Students occasionally "pull all-nighters" in last-minute bids to complete assignments or study for tests, but you rarely find adults willing to stay awake around the clock. Jill Lowe will do whatever it takes to serve a good cause, even if it means staying up all night.
For Lowe, a longtime staff assistant in the physical plant office, the sleepless night is a calling rather than an academic necessity. An all-night walk around a track is the centerpiece event for the "Relay for Life," an annual fundraiser for the American Cancer Society. Lowe co-chaired the event in Mooresville for several years, and has continued to help in Davidson, ever since students established the annual event that occurs in Richardson Stadium.
"All of us have been touched by cancer," Lowe said. "My mother died of ovarian cancer at age 54 after battling it for six years."
On a campus where community service is a hallmark, Lowe serves as a role model. From her desk in the physical plant complex on the perimeter of campus, she has served others in many ways since joining the college staff in 2001.
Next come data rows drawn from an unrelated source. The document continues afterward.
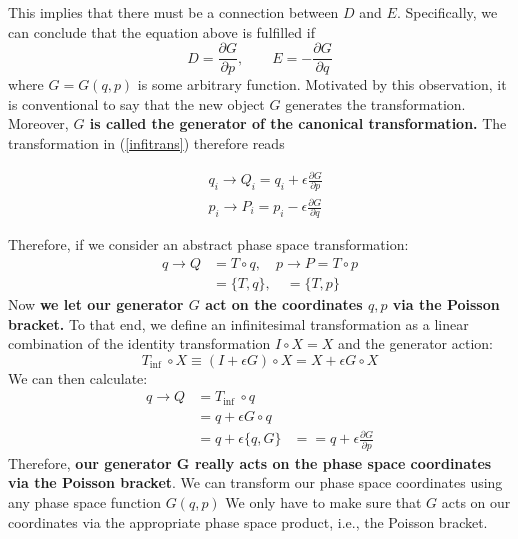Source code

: This implies that there must be a connection between $D$ and $E$. Specifically, we can conclude that the equation above is fulfilled if 
\begin{equation}
D=\frac{\partial G}{\partial p}, \quad \quad E=-\frac{\partial G}{\partial q}
\end{equation}
where $G=G(q, p)$ is some arbitrary function. Motivated by this observation, it is conventional to say that the new object $G$ generates the transformation. Moreover, \textbf{$G$ is called the generator of the canonical transformation.} The transformation in (\ref{infitrans}) therefore reads
\begin{qt}
    \begin{equation}
\begin{aligned}
&q_{i} \rightarrow Q_{i}=q_{i}+\epsilon \frac{\partial G}{\partial p}\\
&p_{i} \rightarrow P_{i}=p_{i}-\epsilon \frac{\partial G}{\partial q}
\end{aligned}
\label{infitrans2}
\end{equation}
\end{qt}
 Therefore, if we consider an abstract phase space transformation:
$$
\begin{aligned}
q \rightarrow Q &=T \circ q, \quad p \rightarrow P=T \circ p \\
&=\{T, q\}, \quad=\{T, p\}
\end{aligned}
$$
Now \textbf{we let our generator $G$ act on the coordinates $q,p$ via the Poisson bracket.} To that end, we define an infinitesimal transformation as a linear combination of the identity transformation $I\circ X=X$ and the generator action:
$$
T_{\text {inf }} \circ X \equiv(I+\epsilon G) \circ X=X+\epsilon G \circ X
$$
We can then calculate:
$$
\begin{aligned}
q \rightarrow Q &=T_{\text {inf }} \circ q \\
&=q+\epsilon G \circ q \\
&=q+\epsilon\{q, G\}
&==q+\epsilon \frac{\partial G}{\partial p}
\end{aligned}
$$
Therefore, \textbf{our generator G really acts on the phase space coordinates via the Poisson bracket}. We can transform our phase space coordinates using any phase space function $G(q, p)$ We only have to make sure that $G$ acts on our coordinates via the appropriate phase space product, i.e., the Poisson bracket.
Her official duty is serving as "the front door to the physical plant," taking phone calls about needed building repairs, filing work orders for event setup, and managing the motor pool. But she's almost always got some need or cause unofficially on her mind. She joked, "I'm always putting out a contribution jar on my desk, and people just help. There's a real service attitude in working here."
She and her college colleague Brenda Harvey won an award for their Relay for Life efforts in 2006 from the Center for Community Service, but that event is only one of many ways Lowe seeks to help her community.
She was a team captain in helping raise funds for a local women's health center. She successfully lobbied the Mooresville Town Council to build a skateboard park to give youngsters a safe place to practice. She helped assemble gift bags for the families of premature infants hospitalized in Charlotte. She has become involved with twice-a-year outreach in a poor area of the Tennessee mountains, helping out a friend since fifth grade who, along with her husband, founded a ministry there.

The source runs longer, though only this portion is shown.